Por uma comunicação social pública isenta: Sociedade civil junta-se ao Sindicato dos jornalistas e ao Misa- Angola
Algumas organizações da sociedade tomaram uma posição conjunta, este sábado, com o Sindicato dos Jornalistas Angolanos (SJA) e o MISA-Angola, em prol de uma comunicação social pública isenta e plural, deixando recomendações que, bem acatadas, podem melhorar o actual quadro.
Por: Lito Dias
Numa declaração conjunta chegada à nossa redacção, essas organizações sublinham que o quadro legal de Angola estabelece com clareza o compromisso com uma sociedade plural e democrática, onde os princípios da liberdade de imprensa e do tratamento imparcial pelas instituições, estão consagrados.
Para não citar tudo o que a Constituição e a Lei de Imprensa, a Lei dos Partidos Políticos e da Lei Orgânica das Eleições ilustram preferiram na sua nota alguns pontos que endossaram a sua posição.
Eles socorreram-se ao Artº 17 - parágrafo 4 , onde se pode ler que “os partidos políticos têm direito à igualdade de tratamento por parte das entidades que exercem o poder público, direito a um tratamento imparcial da imprensa pública e direito de oposição democrática, nos termos da Constituição e da lei.”
As organizações da sociedade civil, o SJA e o MISA-Angola também lembraram que o parágrafo 1, 2 e 3 refere-se à garantida a liberdade de imprensa, não podendo esta ser sujeita a qualquer censura prévia, nomeadamente de natureza política, ideológica ou artística.
Com base nestas e outras disposições legais, os subscritores do documento consideram haver demasiadas evidências de estar-se muito aquém da promessa "que nos é dada pelo quadro legislativo e por várias declarações políticas".
"As nossas organizações entendem que a aplicação das leis exige que, para além da sua existência, se monitore o seu cumprimento e se lute para que todos tenham uma atitude exigente em relação à sua aplicação", explicam, salientando que é nesse âmbito que deve ser entendido este nosso apelo para que se rompa com a atitude de complacência em relação à evidente e sistemática parcialidade com que se faz a cobertura jornalística da actividade dos diferentes partidos políticos, das disputas laborais e dos diferentes actores políticos, sociais e outros, da sociedade.
"Queremos salientar a prática recorrente, principalmente nos Órgãos de Comunicação Social, públicos e intervencionados (aqueles que maiores responsabilidades têm para com os cidadãos) do seguinte: o desequilíbrio no tempo de antena dado, em discurso directo, por um lado a membros do Governo e do partido maioritário e, por outro, aos líderes trabalhistas (mesmo durante situações de greve), a líderes ou activistas de partidos da oposição, e a outros membros da sociedade", lê-se no documento que, ainda sublinha que a diferença na cobertura das realizações do Governo e do partido que o sustenta, e as realizações dos restantes partidos, sociedade e actores económicos.
Mas não ficam por aí.
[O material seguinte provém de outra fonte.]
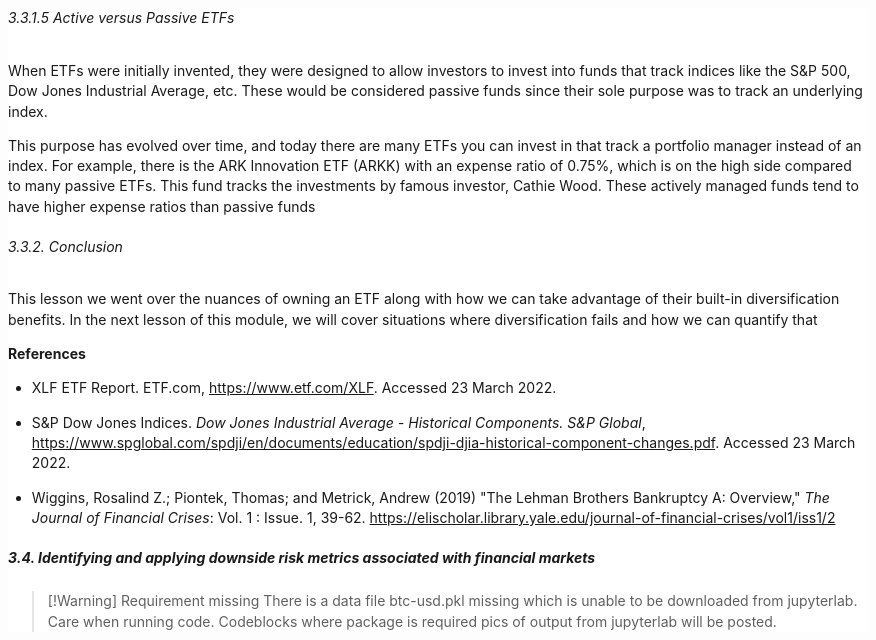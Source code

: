 ###### 3.3.1.5 Active versus Passive ETFs
When ETFs were initially invented, they were designed to allow investors to invest into funds that track indices like the S&P 500, Dow Jones Industrial Average, etc. These would be considered passive funds since their sole purpose was to track an underlying index.

This purpose has evolved over time, and today there are many ETFs you can invest in that track a portfolio manager instead of an index. For example, there is the ARK Innovation ETF (ARKK) with an expense ratio of 0.75%, which is on the high side compared to many passive ETFs. This fund tracks the investments by famous investor, Cathie Wood. These actively managed funds tend to have higher expense ratios than passive funds

###### 3.3.2. Conclusion
This lesson we went over the nuances of owning an ETF along with how we can take advantage of their built-in diversification benefits. In the next lesson of this module, we will cover situations where diversification fails and how we can quantify that


**References**

- XLF ETF Report. ETF.com, https://www.etf.com/XLF. Accessed 23 March 2022.

- S&P Dow Jones Indices. *Dow Jones Industrial Average - Historical Components. S&P Global*, https://www.spglobal.com/spdji/en/documents/education/spdji-djia-historical-component-changes.pdf. Accessed 23 March 2022.

- Wiggins, Rosalind Z.; Piontek, Thomas; and Metrick, Andrew (2019) "The Lehman Brothers Bankruptcy A: Overview," *The Journal of Financial Crises*: Vol. 1 : Issue. 1, 39-62. https://elischolar.library.yale.edu/journal-of-financial-crises/vol1/iss1/2




##### 3.4. Identifying and applying downside risk metrics associated with financial markets
> [!Warning] Requirement missing
> There is a data file btc-usd.pkl missing which is unable to be downloaded from jupyterlab. 
> Care when running code. 
> Codeblocks where package is required pics of output from jupyterlab will be posted.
Os subscritores referem também que os noticiários em horário nobre são frequentemente utilizados para mediatizar - quase exclusivamente - a actividade governativa, facto que eles reprovam.
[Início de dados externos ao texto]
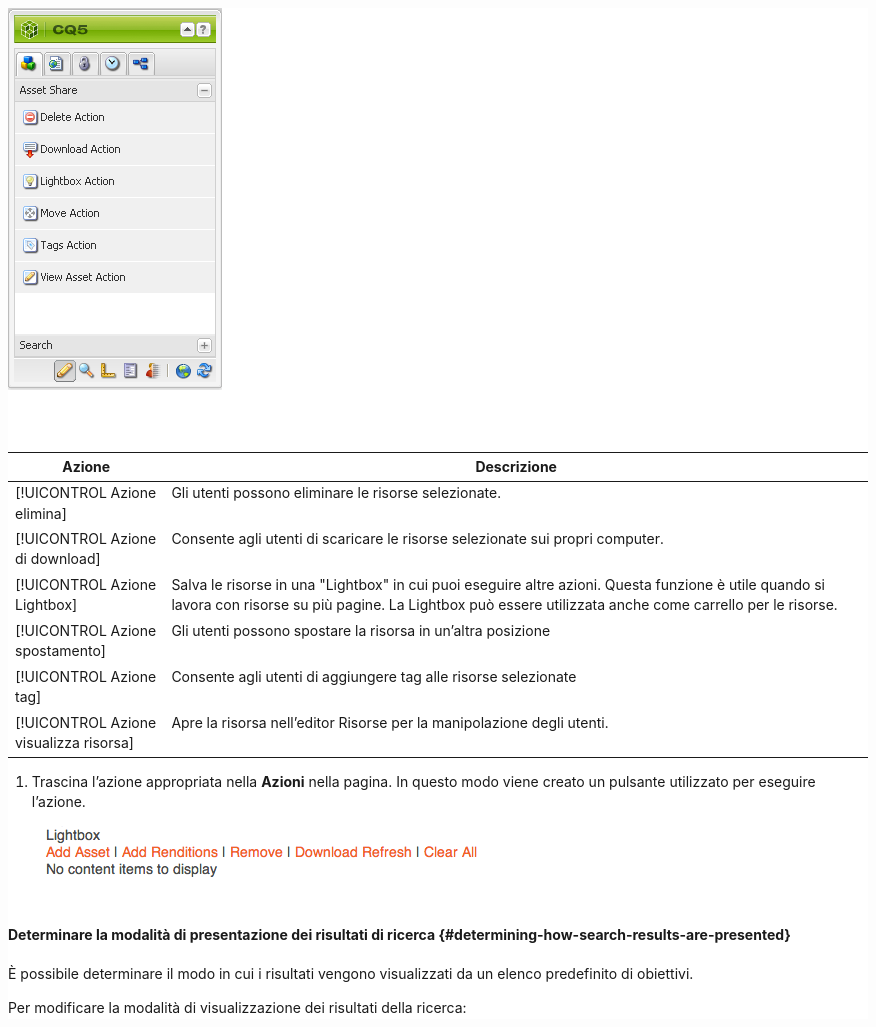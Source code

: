    ![assetshare2](assets/assetshare2.bmp)

| Azione | Descrizione |
|---|---|
| [!UICONTROL Azione elimina] | Gli utenti possono eliminare le risorse selezionate. |
| [!UICONTROL Azione di download] | Consente agli utenti di scaricare le risorse selezionate sui propri computer. |
| [!UICONTROL Azione Lightbox] | Salva le risorse in una &quot;Lightbox&quot; in cui puoi eseguire altre azioni. Questa funzione è utile quando si lavora con risorse su più pagine. La Lightbox può essere utilizzata anche come carrello per le risorse. |
| [!UICONTROL Azione spostamento] | Gli utenti possono spostare la risorsa in un’altra posizione |
| [!UICONTROL Azione tag] | Consente agli utenti di aggiungere tag alle risorse selezionate |
| [!UICONTROL Azione visualizza risorsa] | Apre la risorsa nell’editor Risorse per la manipolazione degli utenti. |

1. Trascina l’azione appropriata nella **Azioni** nella pagina. In questo modo viene creato un pulsante utilizzato per eseguire l’azione.

   ![chlimage_1-387](assets/chlimage_1-387.png)

#### Determinare la modalità di presentazione dei risultati di ricerca {#determining-how-search-results-are-presented}

È possibile determinare il modo in cui i risultati vengono visualizzati da un elenco predefinito di obiettivi.

Per modificare la modalità di visualizzazione dei risultati della ricerca:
Também realçam uma tendência para criação de emprego e de combate à pobreza, não dando a devida visibilidade nem tratamento (que poderá e deverá ser feito com contraditório) à gravidade da situação do desemprego, da pobreza, da realidade rural, entre outros.
Os apelos
"Apelamos por isso a todos para que passe a ser norma a tomada de posição, e mesmo o protesto, em relação às demonstrações de parcialidade por parte de órgãos que a todos devem servir". disseram, afirmando que a lei não é de cumprimento facultativo.
Por isso, acrescentou, "devemos ser todos intransigentes em relação à sua defesa, mas entender também que o cumprimento da lei é apenas o mínimo que é exigível".
"Apelamos, em especial, aos responsáveis dos Órgãos de Comunicação Social públicos e intervencionados, aos responsáveis pelos organismos de tutela da comunicação social e, em última instância, aos líderes políticos, para cultivarem o espírito da lei e da deontologia profissional, alertaram.